> _Records supplied_
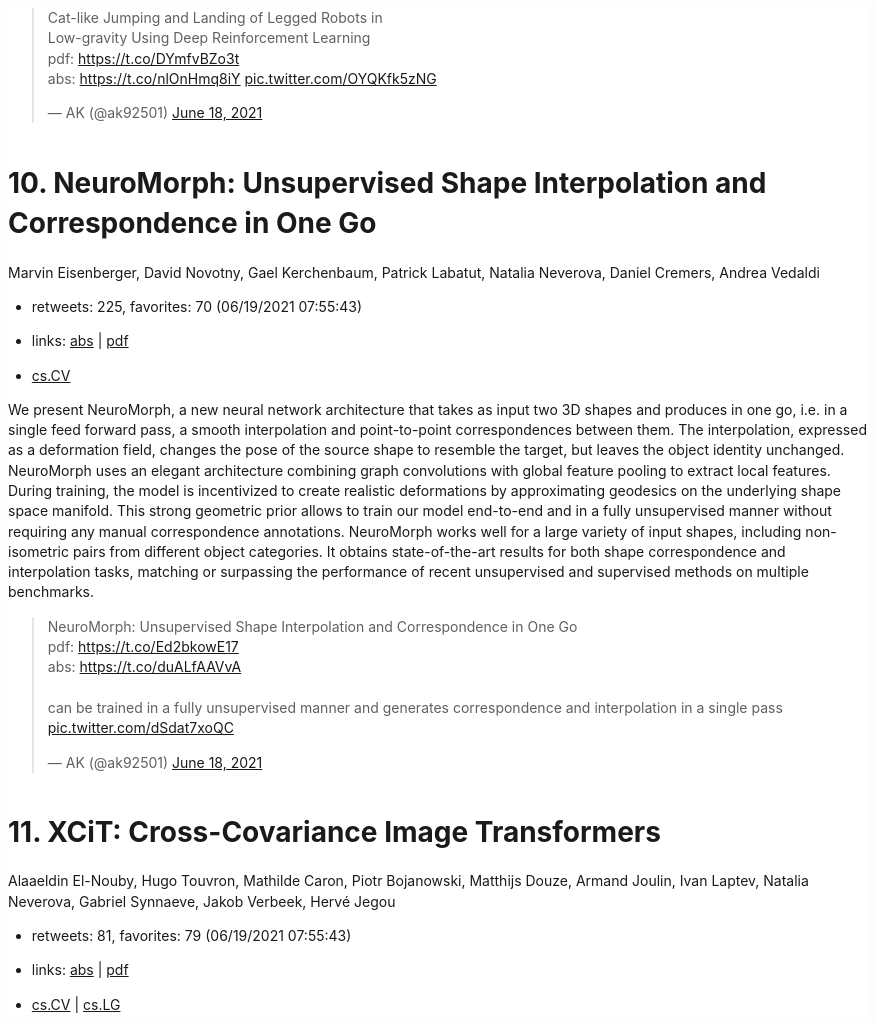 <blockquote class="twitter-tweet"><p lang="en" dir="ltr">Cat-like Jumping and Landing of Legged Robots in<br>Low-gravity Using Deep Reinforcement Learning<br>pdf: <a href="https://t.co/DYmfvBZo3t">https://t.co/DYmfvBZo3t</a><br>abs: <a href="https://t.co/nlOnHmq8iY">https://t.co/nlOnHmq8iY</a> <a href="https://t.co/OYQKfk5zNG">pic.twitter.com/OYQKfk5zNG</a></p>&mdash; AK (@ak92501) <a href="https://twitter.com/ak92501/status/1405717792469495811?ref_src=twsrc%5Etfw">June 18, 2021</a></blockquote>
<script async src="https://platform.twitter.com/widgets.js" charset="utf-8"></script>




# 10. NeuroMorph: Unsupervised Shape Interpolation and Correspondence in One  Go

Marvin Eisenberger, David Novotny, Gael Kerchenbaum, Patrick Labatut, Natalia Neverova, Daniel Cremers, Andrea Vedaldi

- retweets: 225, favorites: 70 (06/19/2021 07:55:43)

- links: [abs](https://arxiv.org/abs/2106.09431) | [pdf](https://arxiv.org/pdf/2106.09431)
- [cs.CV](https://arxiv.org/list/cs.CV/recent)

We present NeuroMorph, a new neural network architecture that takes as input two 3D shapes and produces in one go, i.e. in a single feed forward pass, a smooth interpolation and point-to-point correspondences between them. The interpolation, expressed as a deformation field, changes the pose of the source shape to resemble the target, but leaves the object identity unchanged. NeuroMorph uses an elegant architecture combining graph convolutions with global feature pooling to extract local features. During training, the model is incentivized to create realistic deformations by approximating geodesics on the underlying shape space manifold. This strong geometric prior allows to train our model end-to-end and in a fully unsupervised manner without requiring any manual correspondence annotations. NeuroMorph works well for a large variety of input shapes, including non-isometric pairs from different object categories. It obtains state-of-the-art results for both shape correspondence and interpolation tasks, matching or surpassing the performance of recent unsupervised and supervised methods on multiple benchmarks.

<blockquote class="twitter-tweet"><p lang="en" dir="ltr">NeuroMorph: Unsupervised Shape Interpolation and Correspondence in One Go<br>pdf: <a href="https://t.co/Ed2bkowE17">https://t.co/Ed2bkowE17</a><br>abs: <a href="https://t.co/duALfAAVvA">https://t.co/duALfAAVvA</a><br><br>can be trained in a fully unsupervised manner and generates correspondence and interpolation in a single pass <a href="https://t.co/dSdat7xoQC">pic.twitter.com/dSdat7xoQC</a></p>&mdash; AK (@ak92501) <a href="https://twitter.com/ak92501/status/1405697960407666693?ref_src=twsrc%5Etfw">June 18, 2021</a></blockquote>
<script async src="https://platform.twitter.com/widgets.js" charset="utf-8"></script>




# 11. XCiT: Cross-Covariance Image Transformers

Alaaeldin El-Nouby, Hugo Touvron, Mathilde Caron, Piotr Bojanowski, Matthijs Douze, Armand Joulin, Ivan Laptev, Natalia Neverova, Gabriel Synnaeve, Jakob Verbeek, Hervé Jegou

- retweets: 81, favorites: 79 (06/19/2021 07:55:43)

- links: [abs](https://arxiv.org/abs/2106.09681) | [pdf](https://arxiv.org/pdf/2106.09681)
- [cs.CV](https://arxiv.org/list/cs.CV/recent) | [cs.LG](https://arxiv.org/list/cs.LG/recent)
==
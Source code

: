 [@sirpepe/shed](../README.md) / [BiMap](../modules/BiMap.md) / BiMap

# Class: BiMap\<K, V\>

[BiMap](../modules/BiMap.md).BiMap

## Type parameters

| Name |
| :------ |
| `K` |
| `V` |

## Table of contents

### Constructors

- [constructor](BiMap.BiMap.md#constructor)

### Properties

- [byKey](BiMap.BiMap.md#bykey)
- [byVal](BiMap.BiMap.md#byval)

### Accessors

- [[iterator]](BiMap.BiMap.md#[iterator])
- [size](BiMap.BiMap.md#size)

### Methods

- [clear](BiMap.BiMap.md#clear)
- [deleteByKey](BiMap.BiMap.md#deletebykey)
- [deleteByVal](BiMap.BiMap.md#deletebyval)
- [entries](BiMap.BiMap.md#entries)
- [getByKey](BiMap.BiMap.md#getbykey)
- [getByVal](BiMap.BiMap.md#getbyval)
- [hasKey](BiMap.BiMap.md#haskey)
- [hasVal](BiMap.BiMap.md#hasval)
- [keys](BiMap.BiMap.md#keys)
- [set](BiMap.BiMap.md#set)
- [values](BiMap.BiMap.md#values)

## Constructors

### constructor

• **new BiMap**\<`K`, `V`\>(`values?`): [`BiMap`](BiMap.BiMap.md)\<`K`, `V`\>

> _Try it_
Only the lines that contain the word "arxiv" should be copied from the material.

> _Result for this task_
- links: [abs](https://arxiv.org/abs/2106.09431) | [pdf](https://arxiv.org/pdf/2106.09431)
- [cs.CV](https://arxiv.org/list/cs.CV/recent)
- links: [abs](https://arxiv.org/abs/2106.09681) | [pdf](https://arxiv.org/pdf/2106.09681)
- [cs.CV](https://arxiv.org/list/cs.CV/recent) | [cs.LG](https://arxiv.org/list/cs.LG/recent)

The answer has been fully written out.